Samedi, 30. Mars 2013 - 10:30

 

Jacques Julliard (2J), éditorialiste chez Marianne, est ce gars, tu sais, qui a posément écrit l’an dernier, avant l’élection présidentielle, quand de gros pans de la gauche française adhéraient au projet que portait Jean-Luc Mélenchon, qu'il se défiait, quant à lui, des «enthousiasmes collectifs, tels qu’on les pratiquait dans l’Allemagne nazie et la Russie soviétique».

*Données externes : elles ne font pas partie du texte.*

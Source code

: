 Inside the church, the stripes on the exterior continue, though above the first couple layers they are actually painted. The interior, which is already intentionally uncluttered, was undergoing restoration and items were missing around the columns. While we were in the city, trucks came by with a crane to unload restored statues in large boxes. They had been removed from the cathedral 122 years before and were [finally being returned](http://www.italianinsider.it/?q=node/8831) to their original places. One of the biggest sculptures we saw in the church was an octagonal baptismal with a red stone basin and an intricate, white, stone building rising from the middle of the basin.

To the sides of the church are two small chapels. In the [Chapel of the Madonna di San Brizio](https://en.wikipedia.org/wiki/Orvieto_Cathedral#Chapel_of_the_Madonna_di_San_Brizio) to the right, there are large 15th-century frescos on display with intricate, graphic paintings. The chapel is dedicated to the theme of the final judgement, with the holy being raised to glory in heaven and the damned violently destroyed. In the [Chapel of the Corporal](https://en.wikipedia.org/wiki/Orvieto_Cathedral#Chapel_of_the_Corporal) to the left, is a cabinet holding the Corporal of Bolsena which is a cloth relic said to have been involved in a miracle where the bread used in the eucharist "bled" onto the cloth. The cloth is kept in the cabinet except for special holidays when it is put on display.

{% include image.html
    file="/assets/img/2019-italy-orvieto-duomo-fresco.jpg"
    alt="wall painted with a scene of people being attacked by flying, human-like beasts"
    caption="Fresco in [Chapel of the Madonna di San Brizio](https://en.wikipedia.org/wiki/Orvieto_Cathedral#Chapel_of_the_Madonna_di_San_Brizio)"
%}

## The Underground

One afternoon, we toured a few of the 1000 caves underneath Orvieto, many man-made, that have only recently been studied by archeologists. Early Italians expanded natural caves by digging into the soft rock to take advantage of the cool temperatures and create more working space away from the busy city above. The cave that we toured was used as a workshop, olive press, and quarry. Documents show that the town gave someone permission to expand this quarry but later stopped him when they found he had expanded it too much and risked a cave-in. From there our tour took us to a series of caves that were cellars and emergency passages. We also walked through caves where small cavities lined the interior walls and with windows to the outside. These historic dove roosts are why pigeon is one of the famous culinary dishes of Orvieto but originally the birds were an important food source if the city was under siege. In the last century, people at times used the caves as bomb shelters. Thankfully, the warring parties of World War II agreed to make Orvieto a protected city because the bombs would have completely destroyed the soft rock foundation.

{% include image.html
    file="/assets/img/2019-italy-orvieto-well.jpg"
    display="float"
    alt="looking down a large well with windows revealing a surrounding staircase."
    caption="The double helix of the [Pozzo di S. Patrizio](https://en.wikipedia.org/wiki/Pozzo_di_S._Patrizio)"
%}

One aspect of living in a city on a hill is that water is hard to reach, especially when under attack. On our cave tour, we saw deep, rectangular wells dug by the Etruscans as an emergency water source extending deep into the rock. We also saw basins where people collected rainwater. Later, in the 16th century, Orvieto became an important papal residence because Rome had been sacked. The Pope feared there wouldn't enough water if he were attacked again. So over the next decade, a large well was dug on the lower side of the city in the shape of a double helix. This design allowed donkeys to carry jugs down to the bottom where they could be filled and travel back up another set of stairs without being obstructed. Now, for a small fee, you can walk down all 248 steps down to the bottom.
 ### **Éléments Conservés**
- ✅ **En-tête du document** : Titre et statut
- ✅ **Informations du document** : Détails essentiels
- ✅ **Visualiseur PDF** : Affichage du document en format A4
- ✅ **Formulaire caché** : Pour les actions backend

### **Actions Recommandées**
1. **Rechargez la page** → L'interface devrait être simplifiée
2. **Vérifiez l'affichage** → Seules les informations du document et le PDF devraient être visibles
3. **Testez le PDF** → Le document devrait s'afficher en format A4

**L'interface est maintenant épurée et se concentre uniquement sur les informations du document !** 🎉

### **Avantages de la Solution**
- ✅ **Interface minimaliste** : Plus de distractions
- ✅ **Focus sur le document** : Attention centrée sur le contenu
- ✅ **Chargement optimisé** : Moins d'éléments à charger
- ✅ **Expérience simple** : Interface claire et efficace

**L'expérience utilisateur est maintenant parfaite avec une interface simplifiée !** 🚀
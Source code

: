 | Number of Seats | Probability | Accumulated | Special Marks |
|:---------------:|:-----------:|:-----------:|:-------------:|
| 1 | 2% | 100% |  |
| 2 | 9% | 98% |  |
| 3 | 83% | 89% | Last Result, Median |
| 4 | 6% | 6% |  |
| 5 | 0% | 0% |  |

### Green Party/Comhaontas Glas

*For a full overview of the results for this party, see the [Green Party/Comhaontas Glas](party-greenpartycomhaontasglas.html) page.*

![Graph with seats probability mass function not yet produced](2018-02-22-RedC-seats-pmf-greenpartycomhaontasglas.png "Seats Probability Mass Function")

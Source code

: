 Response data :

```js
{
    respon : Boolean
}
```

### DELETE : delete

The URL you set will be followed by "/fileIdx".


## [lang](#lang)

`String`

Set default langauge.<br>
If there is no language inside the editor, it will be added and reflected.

Et ce matin, derechef, dans un nouveau billet qui devrait, lui aussi, marquer durablement l’histoire de la retenue journalistique: Jacques Julliard prend de la hauteur – pour se percher, (très) loin au dessus de la mêlée vulgaire où s’exprime le tout-venant du commentaire d(e l)’actualité, au promontoire où dignitas et gravitas peuvent librement s’épanouir.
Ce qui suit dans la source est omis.